*** Dataset ***

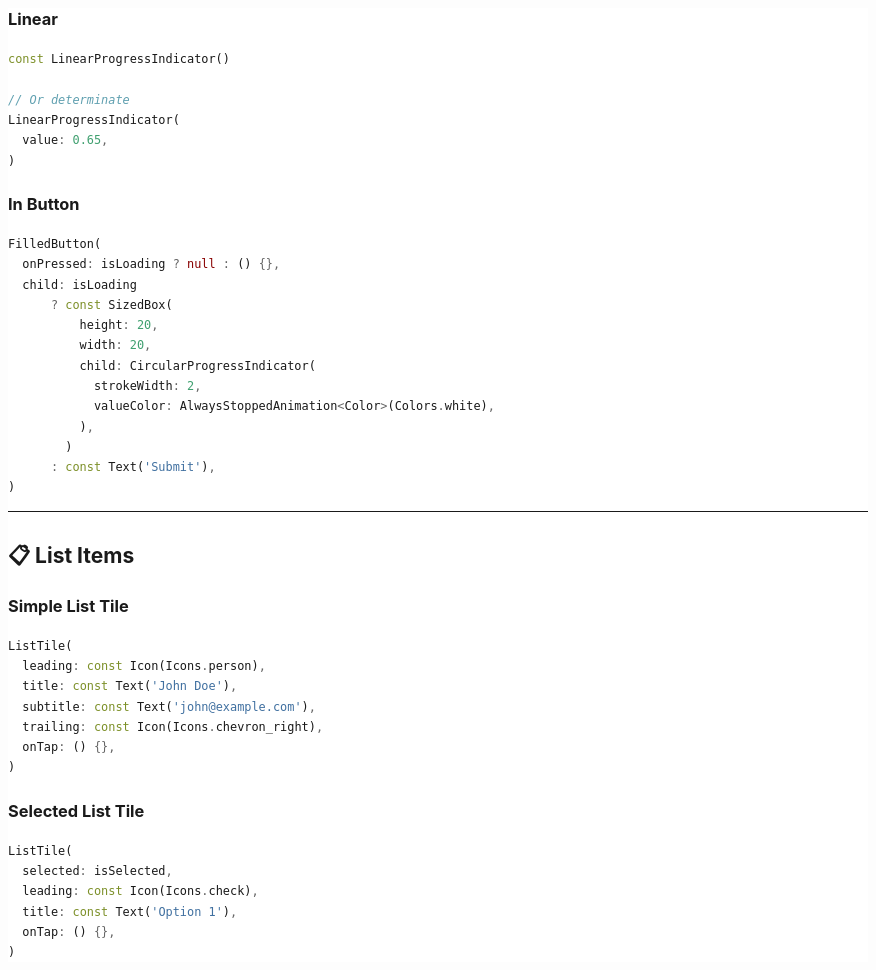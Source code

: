 ### Linear
```dart
const LinearProgressIndicator()

// Or determinate
LinearProgressIndicator(
  value: 0.65,
)
```

### In Button
```dart
FilledButton(
  onPressed: isLoading ? null : () {},
  child: isLoading
      ? const SizedBox(
          height: 20,
          width: 20,
          child: CircularProgressIndicator(
            strokeWidth: 2,
            valueColor: AlwaysStoppedAnimation<Color>(Colors.white),
          ),
        )
      : const Text('Submit'),
)
```

---

## 📋 List Items

### Simple List Tile
```dart
ListTile(
  leading: const Icon(Icons.person),
  title: const Text('John Doe'),
  subtitle: const Text('john@example.com'),
  trailing: const Icon(Icons.chevron_right),
  onTap: () {},
)
```

### Selected List Tile
```dart
ListTile(
  selected: isSelected,
  leading: const Icon(Icons.check),
  title: const Text('Option 1'),
  onTap: () {},
)
```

*** End of Dataset ***

#### Task requirements:
Skip every picture and transcribe the data above exactly.

#### Solution to this exercise:
Source code

: ### Linear
```dart
const LinearProgressIndicator()

// Or determinate
LinearProgressIndicator(
  value: 0.65,
)
```

### In Button
```dart
FilledButton(
  onPressed: isLoading ? null : () {},
  child: isLoading
      ? const SizedBox(
          height: 20,
          width: 20,
          child: CircularProgressIndicator(
            strokeWidth: 2,
            valueColor: AlwaysStoppedAnimation<Color>(Colors.white),
          ),
        )
      : const Text('Submit'),
)
```

---

## 📋 List Items

### Simple List Tile
```dart
ListTile(
  leading: const Icon(Icons.person),
  title: const Text('John Doe'),
  subtitle: const Text('john@example.com'),
  trailing: const Icon(Icons.chevron_right),
  onTap: () {},
)
```

### Selected List Tile
```dart
ListTile(
  selected: isSelected,
  leading: const Icon(Icons.check),
  title: const Text('Option 1'),
  onTap: () {},
)
```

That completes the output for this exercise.